I'm already going to be ~$600 into the panel and breakers, I really don't want to spend on a new RPC right now.

Won't be doing the install until the end of August, but when I get it in and running, I'll report back with my results, if for no other reason than to act as a cautionary tale for others.

Hopping on to the thread here ...

I am in a very similar boat and would like some clarification. Just got a new to me 15hp vmc, and previously ran a 7.5 cnc from my rpc no problem.

Clarification on where to wire in the additional idler in my current set-up

200 mains single phase, 50 amp breaker leading out to 50 amp fused disco. Disco leading out to phase craft panel, 10 hp 3 phase motor. Line from RPC feeds into a 3 phase nqob panel box, and my machines are all breakered separately from that box.

Should I wire the additional 10 hp idler motor from a breaker in the panel box, and then add a new breaker from panel box to the VMC?

Or should I add the idler in before the panel box, with an extra starter and a disconnect between the rpc and the 3 phase panel?

I know i’ll have to change out the feeding wire, breaker and disco to the proper size.

Thanks!

An added idler is connected same as a load... to all 3 wires output from the existing RPC, just like any other motor.
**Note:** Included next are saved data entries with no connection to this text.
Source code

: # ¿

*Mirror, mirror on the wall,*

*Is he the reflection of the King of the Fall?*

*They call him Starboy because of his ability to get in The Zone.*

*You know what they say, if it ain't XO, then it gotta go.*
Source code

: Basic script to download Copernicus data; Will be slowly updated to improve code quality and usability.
And it cannot drive anything, no load should be on it's shaft if you expect it to be an idler.

Be aware, it is not "free", it draws input current, so you actually can have a lower overall capacity with it in place due to the extra draw from the single phase source.

Thanks! I can pick up the additional 10hp idler very reasonably, so I plan on wiring it all in and then taking measurements to see where it all takes me.